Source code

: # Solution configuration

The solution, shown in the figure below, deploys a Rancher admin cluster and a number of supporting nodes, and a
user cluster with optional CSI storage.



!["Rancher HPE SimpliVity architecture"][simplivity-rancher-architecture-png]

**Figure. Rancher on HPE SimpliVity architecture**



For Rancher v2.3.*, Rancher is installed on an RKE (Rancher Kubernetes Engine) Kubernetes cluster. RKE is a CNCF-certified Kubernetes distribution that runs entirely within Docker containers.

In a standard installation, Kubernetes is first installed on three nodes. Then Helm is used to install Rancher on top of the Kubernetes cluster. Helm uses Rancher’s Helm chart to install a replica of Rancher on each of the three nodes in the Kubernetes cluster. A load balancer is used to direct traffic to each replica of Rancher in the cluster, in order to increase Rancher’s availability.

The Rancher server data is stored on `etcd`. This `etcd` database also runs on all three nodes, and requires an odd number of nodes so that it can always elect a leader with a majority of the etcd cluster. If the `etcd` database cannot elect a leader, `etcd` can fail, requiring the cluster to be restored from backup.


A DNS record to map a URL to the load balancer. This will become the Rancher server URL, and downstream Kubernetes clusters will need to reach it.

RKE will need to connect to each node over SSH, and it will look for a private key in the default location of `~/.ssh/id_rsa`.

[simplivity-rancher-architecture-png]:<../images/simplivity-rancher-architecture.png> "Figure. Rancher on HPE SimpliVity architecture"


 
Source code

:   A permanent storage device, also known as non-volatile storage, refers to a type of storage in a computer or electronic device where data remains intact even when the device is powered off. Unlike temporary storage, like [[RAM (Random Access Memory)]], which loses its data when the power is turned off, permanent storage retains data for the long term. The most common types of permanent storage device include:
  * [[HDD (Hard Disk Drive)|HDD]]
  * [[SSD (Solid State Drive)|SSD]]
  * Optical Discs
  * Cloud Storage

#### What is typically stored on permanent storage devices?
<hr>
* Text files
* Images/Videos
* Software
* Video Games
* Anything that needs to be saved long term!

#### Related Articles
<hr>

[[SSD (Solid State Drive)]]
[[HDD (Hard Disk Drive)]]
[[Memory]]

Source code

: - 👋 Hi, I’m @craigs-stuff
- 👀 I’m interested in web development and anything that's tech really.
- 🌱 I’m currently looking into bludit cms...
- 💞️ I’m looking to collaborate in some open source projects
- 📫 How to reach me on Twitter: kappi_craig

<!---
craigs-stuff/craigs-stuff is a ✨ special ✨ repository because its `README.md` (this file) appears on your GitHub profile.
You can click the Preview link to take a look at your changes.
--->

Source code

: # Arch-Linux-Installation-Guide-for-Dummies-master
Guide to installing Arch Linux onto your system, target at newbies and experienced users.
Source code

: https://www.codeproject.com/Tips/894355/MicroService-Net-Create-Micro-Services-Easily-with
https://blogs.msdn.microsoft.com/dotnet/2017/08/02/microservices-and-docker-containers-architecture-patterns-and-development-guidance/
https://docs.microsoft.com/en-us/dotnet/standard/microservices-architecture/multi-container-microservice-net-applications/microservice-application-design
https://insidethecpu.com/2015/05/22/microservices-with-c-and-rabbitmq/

EXERCISE DESCRIPTION:
Go through the listing above and return each line that includes the word "development".

ANSWER TO THIS PROBLEM:
- 👀 I’m interested in web development and anything that's tech really.
https://blogs.msdn.microsoft.com/dotnet/2017/08/02/microservices-and-docker-containers-architecture-patterns-and-development-guidance/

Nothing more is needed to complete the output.